The inventive treatment by use of the pharmaceutical composition, in particular the vaccine, as described herein is especially designed for treatment of respiratory viral infections leading to conditions or disease states having a comparatively short incubation time. A “short incubation time” means according to the invention an incubation time of not more than 10 days, preferably at most 9 days, more preferably at most 8 days. It is to be understood that an incubation time as disclosed herein is a statistical value typically representing a mean value with a standard deviation. In preferred embodiments, the incubation time is a mean value+/−standard deviation in a confidence interval of at least about 90%, preferably of at least about 95%, most preferably of at least about 99%. Preferably, the incubation time is about 8 days+/−2 days (95% confidence interval), most preferably about 5+/−1 days (95% confidence interval), or, in other preferred embodiments, most preferably about 3+/−2 days (95% confidence interval).
As already outlined above, the inventive treatment concerns prevention and/or therapy of viral respiratory infections in humans. A “viral respiratory infection” according to the invention is an infection by a virus in the respiratory tract of a human subject. While the viral respiratory infection at least has its origin in the respiratory tract, including the upper respiratory tract (nose and/or mouth and/or naso-pharynx and/or pharynx and/or larynx) and the lower respiratory tract (trachea and/or primary bronchi and/or lungs), i.e. the virus typically enters the human subject via the respiratory tract and infects cells of the respiratory tract of the human subjects, the skilled person is aware that the viral respiratory infection is not to be equated by the diseases states of the human subject caused by said infection, which diseases may or may not include respiratory conditions such as fever, ache of limbs and bones, headache, gastro-intestinal conditions, vomiting and the like.
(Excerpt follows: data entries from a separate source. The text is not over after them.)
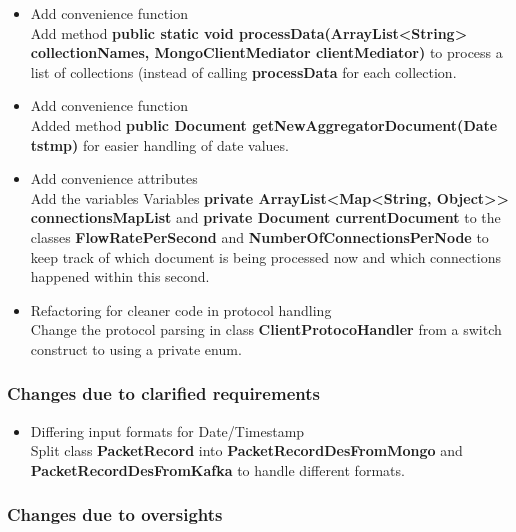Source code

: \documentclass[oneside, english, final]{design}
\begin{document}
\begin{itemize}
      \item{Add convenience function}
            \\
            Add method \textsf{\textbf{public static void processData(ArrayList<String> collectionNames, MongoClientMediator clientMediator)}} to process a list of collections (instead of calling \textsf{\textbf{processData}} for each collection.

      \item{Add convenience function}
            \\
            Added method \textsf{\textbf{public Document getNewAggregatorDocument(Date tstmp)}} for easier handling of date values.


      \item{Add convenience attributes}
            \\
            Add the variables Variables
            \textsf{\textbf{private ArrayList<Map<String, Object>> connectionsMapList}} and
            \textsf{\textbf{private Document currentDocument}} to the classes \textsf{\textbf{FlowRatePerSecond}} and \textsf{\textbf{NumberOfConnectionsPerNode}} to
            keep track of which document is being processed now and which connections happened within this second.


      \item{Refactoring for cleaner code in protocol handling}
            \\
            Change the protocol parsing in class \textsf{\textbf{ClientProtocoHandler}} from a switch construct to using a private enum.

\end{itemize}

\subsubsection{Changes due to clarified requirements}
\begin{itemize}
      \item{Differing input formats for Date/Timestamp}
            \\
            Split class \textsf{\textbf{PacketRecord}} into \textsf{\textbf{PacketRecordDesFromMongo}} and \textsf{\textbf{PacketRecordDesFromKafka}} to handle different formats.

\end{itemize}


\subsubsection{Changes due to oversights}
\end{document}

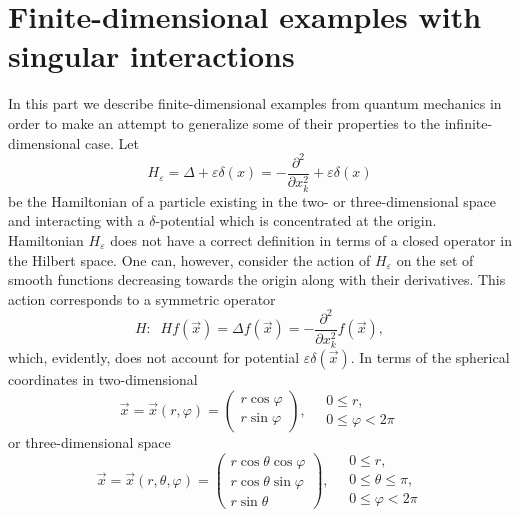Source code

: \documentclass[12pt]{article}
\newcommand{\ve}{\varepsilon}
\begin{document}
\section{Finite-dimensional examples with\\
         singular interactions}
	In this part we describe finite-dimensional examples from quantum mechanics
	in order to make an attempt to generalize some of their properties
	to the infinite-dimensional case.
	Let
\begin{equation*}
    H_{\ve} = \Delta + \ve \delta(x)
	= -\frac{\partial^{2}}{\partial x_{k}^{2}}
	    + \ve \delta(x)
\end{equation*}
	be the Hamiltonian of a particle existing in the two- or three-dimensional space
	and interacting with a
$ \delta $-potential which is concentrated at the origin.
	Hamiltonian
$ H_{\ve} $
	does not have a correct definition in terms of a closed operator
	in the Hilbert space.
	One can, however, consider the action of
$ H_{\ve} $
	on the set of smooth functions decreasing towards the origin along with their derivatives.
	This action corresponds to a symmetric operator
\begin{equation*}
    H: \;\; H f(\vec{x}) = \Delta f(\vec{x}) =
	-\frac{\partial^{2}}{\partial x_{k}^{2}} f(\vec{x}) ,
\end{equation*}
	which, evidently, does not account for potential
$ \ve \delta(\vec{x}) $.
	In terms of the spherical coordinates in two-dimensional
\begin{equation*}
    \vec{x} = \vec{x}(r,\varphi)
    = \begin{pmatrix} r\cos\varphi\\
        r\sin\varphi
        \end{pmatrix}, \quad
    \begin{array}{l}
	0 \leq r,\\ 0 \leq\varphi < 2\pi
    \end{array}
\end{equation*}
	or three-dimensional space
\begin{equation}
\label{sphchange}
    \vec{x} = \vec{x}(r,\theta,\varphi)
    = \begin{pmatrix} r\cos\theta \cos\varphi\\
        r\cos\theta \sin\varphi\\
        r\sin\theta
        \end{pmatrix}, \quad
    \begin{array}{l}
	0 \leq r, \\
	0 \leq\theta\leq\pi,\\
	0 \leq\varphi < 2\pi
    \end{array}
\end{equation}
\end{document}
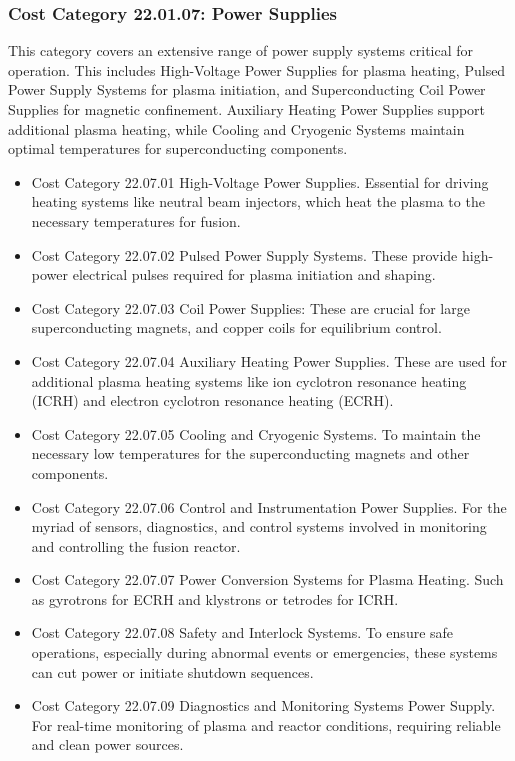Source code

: \subsubsection*{Cost Category 22.01.07: Power Supplies} 

This category covers an extensive range of power supply systems critical for operation. This includes High-Voltage Power Supplies for plasma heating, Pulsed Power Supply Systems for plasma initiation, and Superconducting Coil Power Supplies for magnetic confinement. Auxiliary Heating Power Supplies support additional plasma heating, while Cooling and Cryogenic Systems maintain optimal temperatures for superconducting components. 


\begin{itemize}
    \item Cost Category 22.07.01 High-Voltage Power Supplies. Essential for driving heating systems like neutral beam injectors, which heat the plasma to the necessary temperatures for fusion.
    \item Cost Category 22.07.02 Pulsed Power Supply Systems. These provide high-power electrical pulses required for plasma initiation and shaping.
    \item Cost Category 22.07.03 Coil Power Supplies: These are crucial for large superconducting magnets, and copper coils for equilibrium control.
    \item Cost Category 22.07.04 Auxiliary Heating Power Supplies. These are used for additional plasma heating systems like ion cyclotron resonance heating (ICRH) and electron cyclotron resonance heating (ECRH).
    \item Cost Category 22.07.05 Cooling and Cryogenic Systems. To maintain the necessary low temperatures for the superconducting magnets and other components.
    \item Cost Category 22.07.06 Control and Instrumentation Power Supplies. For the myriad of sensors, diagnostics, and control systems involved in monitoring and controlling the fusion reactor.
    \item Cost Category 22.07.07 Power Conversion Systems for Plasma Heating. Such as gyrotrons for ECRH and klystrons or tetrodes for ICRH.
    \item Cost Category 22.07.08 Safety and Interlock Systems. To ensure safe operations, especially during abnormal events or emergencies, these systems can cut power or initiate shutdown sequences.
    \item Cost Category  22.07.09 Diagnostics and Monitoring Systems Power Supply. For real-time monitoring of plasma and reactor conditions, requiring reliable and clean power sources.
\end{itemize}

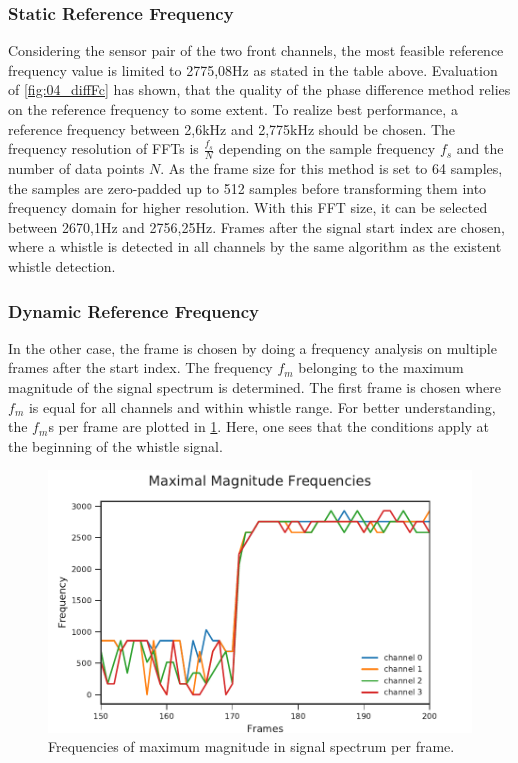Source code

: \subsubsection*{Static Reference Frequency}

Considering the sensor pair of the two front channels, the most feasible
reference frequency value is limited to 2775,08\si{\hertz} as stated in the table above.
Evaluation of \cref{fig:04_diffFc} has shown, that the quality of the phase difference
method relies on the reference frequency to some extent.
To realize best performance, a reference frequency between 2,6\si{\kilo\hertz} and 2,775\si{\kilo\hertz}
should be chosen.
The frequency resolution of \acp{FFT} is $\frac{f_s}{N}$ depending on the sample frequency $f_s$ and
the number of data points $N$.
As the frame size for this method is set to 64 samples, the samples are zero-padded
up to 512 samples before transforming them into frequency domain for higher resolution.
With this \ac{FFT} size, it can be selected between 2670,1\si{\hertz}
and 2756,25\si{\hertz}.
Frames after the signal start index are chosen, where a whistle is detected
in all channels by the same algorithm as the existent whistle detection.

\subsubsection*{Dynamic Reference Frequency}

In the other case, the frame is chosen by doing a frequency analysis on
multiple frames after the start index.
The frequency $f_m$ belonging to the maximum magnitude of the signal spectrum
is determined.
The first frame is chosen where $f_m$ is equal for all channels and
within whistle range.
For better understanding, the $f_m$s per frame are plotted in \cref{fig:03_maxFreq}.
Here, one sees that the conditions apply at the beginning of the whistle signal.
\begin{figure}[ht]
	\centering
		\includegraphics[]{figures/maxFreq}
	\caption{Frequencies of maximum magnitude in signal spectrum per frame.}
    \label{fig:03_maxFreq}
\end{figure}
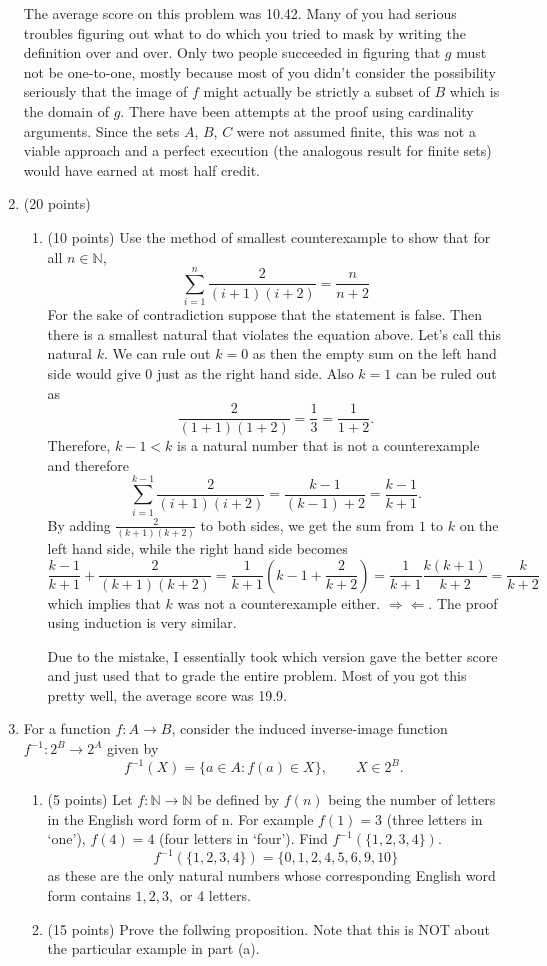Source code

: \documentclass[12pt]{article}
\begin{document}
\begin{enumerate}
\vspace{4cm}
The average score on this problem was 10.42. Many of you had serious troubles figuring out what to do which you tried to mask by writing the definition over and over. Only two people succeeded in figuring that $g$ must not be one-to-one, mostly because most of you didn't consider the possibility seriously that the image of $f$ might actually be strictly a subset of $B$ which is the domain of $g$. There have been attempts at the proof using cardinality arguments. Since the sets $A$, $B$, $C$ were not assumed finite, this was not a viable approach and a perfect execution (the analogous result for finite sets) would have earned at most half credit. 
\newpage
\item (20 points)
\begin{enumerate}
\item (10 points) Use the method of smallest counterexample to show that for all $n\in\mathbb{N}$,
\[
\sum_{i=1}^n\frac{2}{(i+1)(i+2)}=\frac{n}{n+2}
\]
For the sake of contradiction suppose that the statement is false. Then there is a smallest natural that violates the equation above. Let's call this natural $k$. We can rule out $k=0$ as then the empty sum on the left hand side would give $0$ just as the right hand side. Also $k=1$ can be ruled out as
\[
\frac{2}{(1+1)(1+2)}=\frac{1}{3}=\frac{1}{1+2}.
\]
Therefore, $k-1<k$ is a natural number that is not a counterexample and therefore
\[
\sum_{i=1}^{k-1}\frac{2}{(i+1)(i+2)}=\frac{k-1}{(k-1)+2}=\frac{k-1}{k+1}.
\]
By adding $\frac{2}{(k+1)(k+2)}$ to both sides, we get the sum from $1$ to $k$ on the left hand side, while the right hand side becomes
\[
\frac{k-1}{k+1}+\frac{2}{(k+1)(k+2)}=\frac{1}{k+1}\left(k-1+\frac{2}{k+2}\right)=\frac{1}{k+1}\frac{k(k+1)}{k+2}=\frac{k}{k+2}
\]
which implies that $k$ was not a counterexample either. $\Rightarrow\Leftarrow$. The proof using induction is very similar.
\vspace{4cm}

Due to the mistake, I essentially took which version gave the better score and just used that to grade the entire problem. Most of you got this pretty well, the average score was  19.9.
\end{enumerate}
\newpage
\item For a function $f : A\to B$, consider the induced inverse-image function $f^{-1}:2^B\to 2^A$ given by 
\[
f^{-1}(X)=\{a\in A: f(a)\in X\},\qquad X\in 2^B.
\]
\begin{enumerate}
\item (5 points) Let $f: \mathbb{N}\to \mathbb{N}$ be defined by $f(n)$ being the number of letters in the English word form of n. For example $f(1)=3$ (three letters in `one'), $f(4)=4$ (four letters in `four'). Find $f^{-1}(\{1,2,3,4\})$.
\[
f^{-1}(\{1,2,3,4\})=\{0,1,2,4,5,6,9,10\}
\]
as these are the only natural numbers whose corresponding English word form contains $1,2,3,$ or $4$ letters.
\item (15 points) Prove the follwing proposition. Note that this is NOT about the particular example in part (a).


\end{enumerate}
\end{enumerate}
\end{document}
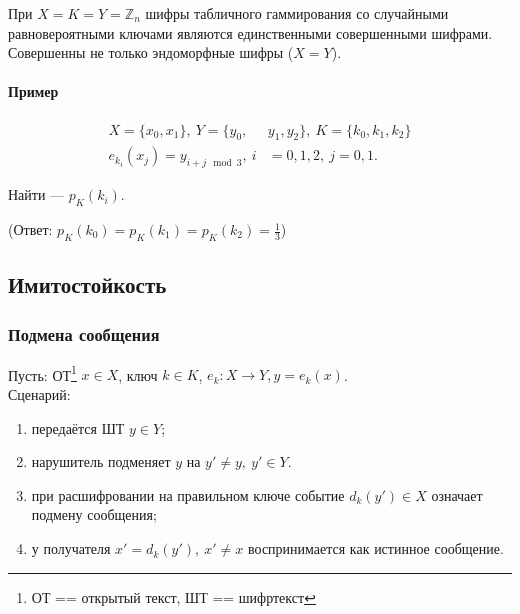 \documentclass[a4paper,12pt]{article}
\begin{document}
При $X = K = Y = \mathbb{Z}_n$ шифры табличного гаммирования со случайными равновероятными ключами являются единственными совершенными шифрами.\\

Совершенны не только эндоморфные шифры ($X =Y$).

\paragraph{Пример}

$$\begin{aligned}
	X = \{x_0, x_1\}, ~ Y = \{y_0,&y_1,y_2\}, ~ K= \{k_0, k_1, k_2\} \\
	e_{k_i}(x_j) = y_{i + j \mod 3}, ~i &= 0,1,2,~ j=0,1.	
\end{aligned}$$

Найти --- $p_K(k_i)$.

(Ответ: $p_K(k_0) = p_K(k_1) = p_K(k_2) = \frac{1}{3}$)

\subsection{Имитостойкость}



\subsubsection{Подмена сообщения}
Пусть: ОТ\footnote{ОТ == открытый текст, ШТ == шифртекст} $x \in X$, ключ $k \in K$, $e_k: X\rightarrow Y, y = e_k(x)$. \\

Сценарий:
\begin{enumerate}
	\item передаётся ШТ $y\in Y$;
	\item нарушитель подменяет $y$ на $y' \ne y,~ y' \in Y.$
	\item при расшифровании на правильном ключе событие $d_k(y') \in X$ означает подмену сообщения;
	\item у получателя $x' = d_k(y'), ~ x'\ne x$ воспринимается как истинное сообщение.
\end{enumerate}
\end{document}
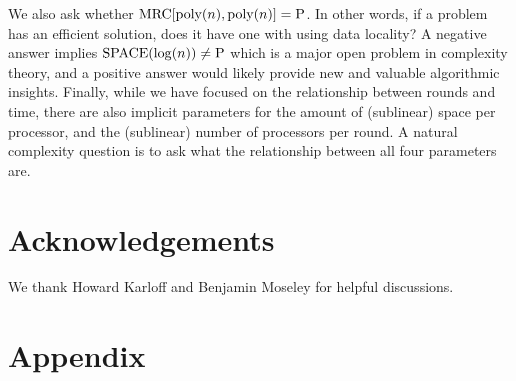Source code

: \documentclass[11pt]{article}
\theoremstyle{definition}
\theoremstyle{remark}
\newcommand{\mrc}{\textup{MRC}}
\newcommand{\TIME}{\textup{TIME}}
\newcommand{\TISP}{\textup{TISP}}
\renewcommand{\P}{\textup{P}}
\renewcommand{\L}{\textup{SPACE}(\log(n))}
\begin{document}


We also ask whether $\mrc[\text{poly}(n), \text{poly}(n)] = \P$. In other
words, if a problem has an efficient solution, does it have one with using data
locality? A negative answer implies $\L\neq\P$ which is a major open problem in
complexity theory, and a positive answer would likely provide new and valuable
algorithmic insights. Finally, while we have focused on the relationship
between rounds and time, there are also implicit parameters for the amount of
(sublinear) space per processor, and the (sublinear) number of processors per
round. A natural complexity question is to ask what the relationship
between all four parameters are.

\section*{Acknowledgements} We thank Howard Karloff and Benjamin Moseley for
helpful discussions.





\section*{Appendix}
\end{document}
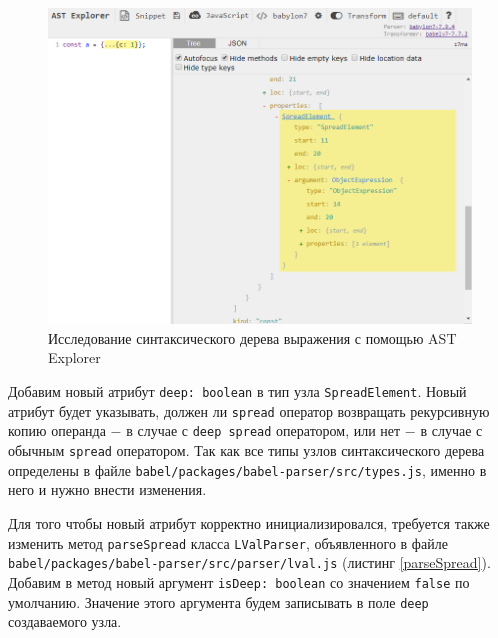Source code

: \documentclass[14pt, a4paper]{article}
\def\code#1{\texttt{#1}} %
\begin{document}
\begin{figure}[h!]
  \centering
  \includegraphics[scale=0.7]{img/ast-explorer.png}
  \caption{Исследование синтаксического дерева выражения с помощью AST Explorer}
  \label{ast_explorer}
\end{figure}


Добавим новый атрибут \code{deep: boolean} в тип узла \code{SpreadElement}. Новый атрибут будет указывать,
должен ли \code{spread} оператор возвращать рекурсивную копию операнда $-$ в случае с \code{deep spread} оператором,
или нет $-$ в случае с обычным \code{spread} оператором. Так как все типы узлов синтаксического дерева 
определены в файле \code{babel/packages/babel-parser/src/types.js}, именно в него и нужно внести изменения. 




Для того чтобы новый атрибут корректно инициализировался, требуется также изменить метод \code{parseSpread} класса
\code{LValParser}, объявленного в файле \code{babel/packages/babel-parser/src/parser/lval.js} (листинг \ref{parseSpread}). 
Добавим в метод новый аргумент \code{isDeep: boolean} со значением \code{false} по умолчанию. Значение этого аргумента будем записывать 
в поле \code{deep} создаваемого узла.
\end{document}
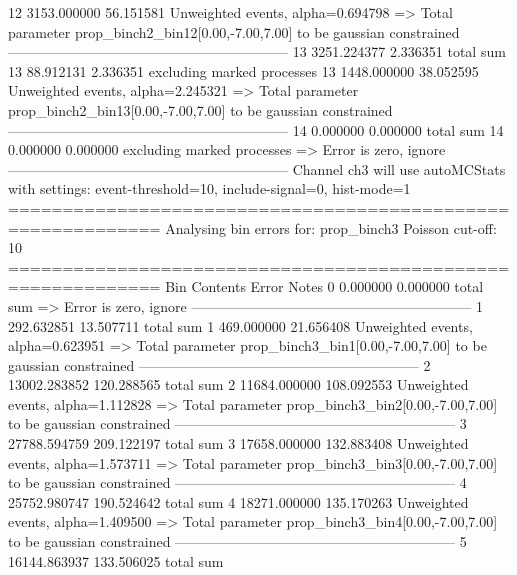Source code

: 12         3153.000000     56.151581       Unweighted events, alpha=0.694798
  => Total parameter prop_binch2_bin12[0.00,-7.00,7.00] to be gaussian constrained
------------------------------------------------------------
13         3251.224377     2.336351        total sum                     
13         88.912131       2.336351        excluding marked processes    
13         1448.000000     38.052595       Unweighted events, alpha=2.245321
  => Total parameter prop_binch2_bin13[0.00,-7.00,7.00] to be gaussian constrained
------------------------------------------------------------
14         0.000000        0.000000        total sum                     
14         0.000000        0.000000        excluding marked processes    
  => Error is zero, ignore      
------------------------------------------------------------
Channel ch3 will use autoMCStats with settings: event-threshold=10, include-signal=0, hist-mode=1
============================================================
Analysing bin errors for: prop_binch3
Poisson cut-off: 10
============================================================
Bin        Contents        Error           Notes                         
0          0.000000        0.000000        total sum                     
  => Error is zero, ignore      
------------------------------------------------------------
1          292.632851      13.507711       total sum                     
1          469.000000      21.656408       Unweighted events, alpha=0.623951
  => Total parameter prop_binch3_bin1[0.00,-7.00,7.00] to be gaussian constrained
------------------------------------------------------------
2          13002.283852    120.288565      total sum                     
2          11684.000000    108.092553      Unweighted events, alpha=1.112828
  => Total parameter prop_binch3_bin2[0.00,-7.00,7.00] to be gaussian constrained
------------------------------------------------------------
3          27788.594759    209.122197      total sum                     
3          17658.000000    132.883408      Unweighted events, alpha=1.573711
  => Total parameter prop_binch3_bin3[0.00,-7.00,7.00] to be gaussian constrained
------------------------------------------------------------
4          25752.980747    190.524642      total sum                     
4          18271.000000    135.170263      Unweighted events, alpha=1.409500
  => Total parameter prop_binch3_bin4[0.00,-7.00,7.00] to be gaussian constrained
------------------------------------------------------------
5          16144.863937    133.506025      total sum                     
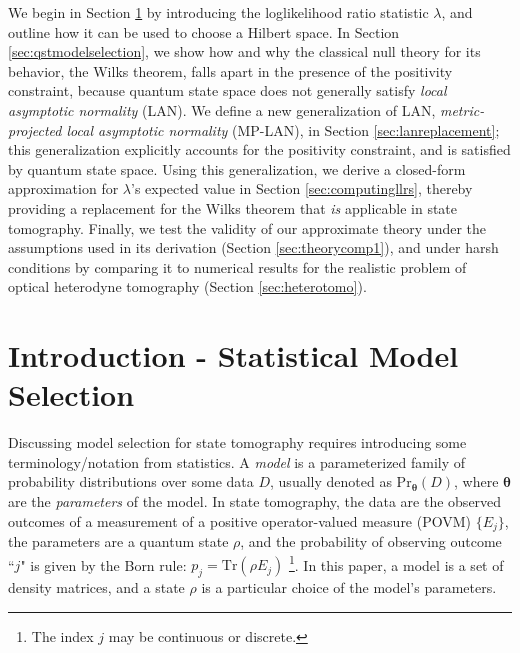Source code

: \documentclass[aps,pra, twocolumn]{revtex4-1}
\newcommand{\bs}[1]{\boldsymbol{#1}}
\begin{document}
We begin in Section \ref{sec:intro} by introducing the loglikelihood ratio statistic $\lambda$, and outline how it can be used to choose a Hilbert space.  In Section \ref{sec:qstmodelselection}, we show how and why the classical null theory for its behavior, the Wilks theorem, falls apart in the presence of the positivity constraint, because quantum state space does not generally satisfy \emph{local asymptotic normality} (LAN).  We define a new generalization of LAN, \emph{metric-projected local asymptotic normality} (MP-LAN), in Section \ref{sec:lanreplacement}; this generalization explicitly accounts for the positivity constraint, and is satisfied by quantum state space. Using this generalization, we derive a closed-form approximation for $\lambda$'s expected value in Section \ref{sec:computingllrs}, thereby providing a replacement for the Wilks theorem that \emph{is} applicable in state tomography.  Finally, we test the validity of our approximate theory under the assumptions used in its derivation (Section \ref{sec:theorycomp1}), and under harsh conditions by comparing it to numerical results for the realistic problem of optical heterodyne tomography (Section \ref{sec:heterotomo}).

\section{Introduction - Statistical Model Selection}
\label{sec:intro}
Discussing model selection for state tomography requires introducing some terminology/notation from statistics.  A \emph{model} is a parameterized family of probability distributions over some data $D$, usually denoted as $\mathrm{Pr}_{\bs{\theta}}(D)$, where $\bs{\theta}$ are the \emph{parameters} of the model. In state tomography, the data are the observed outcomes of a measurement of a positive operator-valued measure (POVM) $\{E_{j}\}$, the parameters are a quantum state $\rho$, and the probability of observing outcome ``$j$" is given by the Born rule: $p_{j} = \mathrm{Tr}(\rho E_{j})$ \footnote{The index $j$ may be continuous or discrete.}. In this paper, a model is a set of density matrices, and a state $\rho$ is a particular choice of the model's parameters.
\end{document}
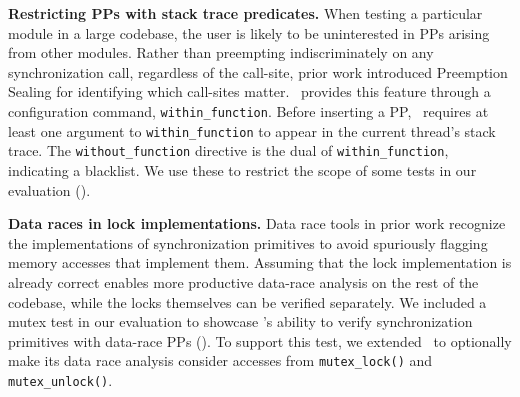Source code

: {\bf Restricting PPs with stack trace predicates.}
When testing a particular module in a large codebase,
the user is likely to be uninterested in PPs arising from other modules.
Rather than preempting indiscriminately on any synchronization call, regardless of the call-site,
prior work introduced Preemption Sealing \cite{sealing} for identifying which call-sites matter.
\landslide~provides this feature through a configuration command, {\tt within\_function}.
Before inserting a PP, \landslide~requires at least one argument to {\tt within\_function} to appear in the current thread's stack trace.
The {\tt without\_\allowbreak{}function} directive is the dual of {\tt within\_function}, indicating a blacklist.
We use these to restrict the scope of some tests in our evaluation (\sect{\ref{sec:testsuite}}).

{\bf Data races in lock implementations.}
Data race tools in prior work \cite{tsan,portend} recognize the implementations of synchronization primitives to avoid spuriously flagging memory accesses %
that implement them.
Assuming that the lock implementation is already correct enables more productive data-race analysis on the rest of the codebase,
while the locks themselves can be verified separately.
We included a mutex test in our evaluation
to showcase \quicksand's ability to verify synchronization primitives with data-race PPs
(\sect{\ref{sec:testsuite}}).
To support this test, we extended \landslide~to
optionally make its data race analysis consider accesses from {\tt mutex\_lock()} and {\tt mutex\_unlock()}.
The present invention is particularly directed to the treatment and/or prevention of viral respiratory infection by SARS-like coronaviruses, preferably SARS-Coronavirus (SARS-CoV) and/or MERS and/or SARS-Coronavirus 2 (SARS-CoV-2), influenza viruses, preferably genotype 4 (G4) Eurasian avian-like (EA) H1N1 influenza virus or an amino acid consensus sequence based on the G4 EA virus, H5N1 and/or other H1N1 and/or H2N2 and/or H3N2 and/or H7N1 viruses, or viruses of the Paramyxoviridae family, preferably Respiratory Syncytial Virus, and/or Parainfluenza Virus 1 and/or Parainfluenza Virus 2 and/or Parainfluenza Virus 3 and/or Hendra virus and/or Nipah Virus, viruses of the Pneumoviridae family, preferably Metapneumovirus and viruses of the Poxviridae family, preferably of Variola major (smallpox) and/or monkeypox.
Highly preferred viral infections to which the inventive treatment is directed are infections by SARS-like coronaviruses, most preferred SARS-CoV-2, and influenza viruses, most preferably H5N1 or H1N1 virus, preferably H5N1 or H1N1 virus subtypes with human epidemic/pandemic potential.
The present invention has the special benefit of combining (i) an innate immune response generated by the one or more adjuvant(s) leading to an immediate protection against the virus by activating inter alia natural killer cells, which is particularly important after exposure or at least after presumed exposure of the subject to the virus, and (i) a long-term protection against the virus by stimulating virus-specific antibodies and T-killer cells, especially in the mucosa of the respiratory tract. The combined strategy of the invention thus reduces, preferably eliminates, shedding of the targeted virus.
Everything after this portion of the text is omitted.